Una escena erótica 51: CAPÍTULO 51.

Una escena erótica Zander
Aquellos ojos avellana, brillantes como piedras preciosas, se clavaron en los míos, y sentí que el corazón se me aceleraba.

Eran mi final, mi salvación y mi perdición.

En ese momento, todo lo demás se desvaneció, y me perdí en los océanos de dulzura que residían en su mirada, igual que cuando la conocí.

Sus suaves labios se encontraron con los míos con una intensidad que reflejaba mi propio anhelo.

El beso fue una danza ferviente de necesidad, hambre y deseo, cada movimiento lleno de emoción pura.

No había nadie más en el mundo, solo ella y yo, enredados en un momento de pasión innegable.

Con una oleada de fuerza alimentada por el deseo, la levanté, y ella enroscó las piernas alrededor de mi cintura, atrayéndome más hacia ella.

Mis manos encontraron instintivamente su lugar, agarrando su trasero con firmeza, apretándola contra mí mientras la llevaba hacia la cama.

Una vez en la cama, rompí el beso momentáneamente para quitarme la chaqueta de un tirón y arrancarme la corbata a toda prisa, con la urgencia del momento apoderándose de cualquier noción de paciencia o contención.

Mientras me desabrochaba los gemelos, mis ojos nunca se apartaron de la expresión de Selena.

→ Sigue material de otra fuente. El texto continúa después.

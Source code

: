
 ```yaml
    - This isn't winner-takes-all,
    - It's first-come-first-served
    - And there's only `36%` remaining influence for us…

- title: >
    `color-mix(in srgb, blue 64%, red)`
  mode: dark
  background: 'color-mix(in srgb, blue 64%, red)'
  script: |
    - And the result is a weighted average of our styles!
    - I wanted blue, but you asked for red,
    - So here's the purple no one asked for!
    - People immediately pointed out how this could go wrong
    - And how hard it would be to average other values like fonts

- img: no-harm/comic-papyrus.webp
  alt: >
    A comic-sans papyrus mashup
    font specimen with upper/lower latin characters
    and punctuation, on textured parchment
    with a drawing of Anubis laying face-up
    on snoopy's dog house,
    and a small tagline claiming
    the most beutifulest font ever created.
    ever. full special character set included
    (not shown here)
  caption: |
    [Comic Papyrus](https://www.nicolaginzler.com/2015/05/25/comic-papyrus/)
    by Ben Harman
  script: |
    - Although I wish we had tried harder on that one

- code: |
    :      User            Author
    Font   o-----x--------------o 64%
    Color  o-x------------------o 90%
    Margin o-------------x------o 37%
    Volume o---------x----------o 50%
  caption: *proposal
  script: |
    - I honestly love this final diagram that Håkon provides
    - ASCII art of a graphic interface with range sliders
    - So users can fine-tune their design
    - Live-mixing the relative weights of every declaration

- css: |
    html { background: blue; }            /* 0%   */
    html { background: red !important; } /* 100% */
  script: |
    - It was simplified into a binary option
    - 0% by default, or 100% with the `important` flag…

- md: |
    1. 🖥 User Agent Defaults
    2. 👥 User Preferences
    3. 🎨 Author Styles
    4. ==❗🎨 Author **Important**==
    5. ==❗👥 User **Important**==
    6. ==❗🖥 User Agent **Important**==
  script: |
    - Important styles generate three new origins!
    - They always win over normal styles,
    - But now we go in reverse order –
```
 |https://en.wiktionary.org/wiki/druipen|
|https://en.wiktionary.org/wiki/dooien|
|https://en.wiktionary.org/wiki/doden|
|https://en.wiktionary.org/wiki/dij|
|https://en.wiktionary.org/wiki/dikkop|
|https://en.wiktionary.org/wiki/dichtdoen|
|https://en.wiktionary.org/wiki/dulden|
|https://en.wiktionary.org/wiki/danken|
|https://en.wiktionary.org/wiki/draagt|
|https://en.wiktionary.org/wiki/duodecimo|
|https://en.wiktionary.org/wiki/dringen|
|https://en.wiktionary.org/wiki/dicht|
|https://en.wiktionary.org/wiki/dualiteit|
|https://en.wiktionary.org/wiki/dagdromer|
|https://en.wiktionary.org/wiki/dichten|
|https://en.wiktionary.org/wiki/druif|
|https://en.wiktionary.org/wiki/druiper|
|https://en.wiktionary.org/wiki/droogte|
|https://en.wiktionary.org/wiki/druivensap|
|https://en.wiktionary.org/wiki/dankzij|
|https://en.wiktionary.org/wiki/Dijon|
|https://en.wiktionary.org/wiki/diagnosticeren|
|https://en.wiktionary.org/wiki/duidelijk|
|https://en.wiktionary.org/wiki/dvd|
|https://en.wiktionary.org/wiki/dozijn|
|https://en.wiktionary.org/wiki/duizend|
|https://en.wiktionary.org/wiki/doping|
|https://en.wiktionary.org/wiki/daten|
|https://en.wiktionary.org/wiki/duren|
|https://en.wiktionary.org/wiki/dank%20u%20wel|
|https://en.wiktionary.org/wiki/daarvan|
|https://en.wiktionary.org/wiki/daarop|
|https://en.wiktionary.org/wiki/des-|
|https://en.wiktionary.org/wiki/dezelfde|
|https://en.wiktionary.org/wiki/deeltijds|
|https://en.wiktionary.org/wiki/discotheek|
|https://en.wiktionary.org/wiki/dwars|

Lo hizo de nuevo: mirarme con esa expresión como si yo fuera todo su universo.

«¿Quién eres, Selena?»
«¿Son tus ojos los que revelan la verdad, o son tus palabras las que debería creer?»
«Deja de pensar tanto y muéstrale lo que se ha perdido todos estos años», gruñó Lyon en mi cabeza.

Sonaba más desesperado y excitado que yo.

En este momento, me resultaba muy difícil impedir que tomara el control.

Inclinándome, acallé cualquier duda persistente con otro beso apasionado, mientras mis dedos recorrían sus suaves curvas, rozando sus delicados pezones y arrancándole escalofríos y gemidos.

Quería explorar cada centímetro de ella, sentir su piel bajo las yemas de mis dedos, necesitaba probar su esencia.

Incapaz de resistir más, agarré el borde de su vestido y se lo quité por la cabeza.

Ella rebotó ligeramente sobre el colchón blando, sus suaves rizos rubios esparcidos y desordenados salvajemente.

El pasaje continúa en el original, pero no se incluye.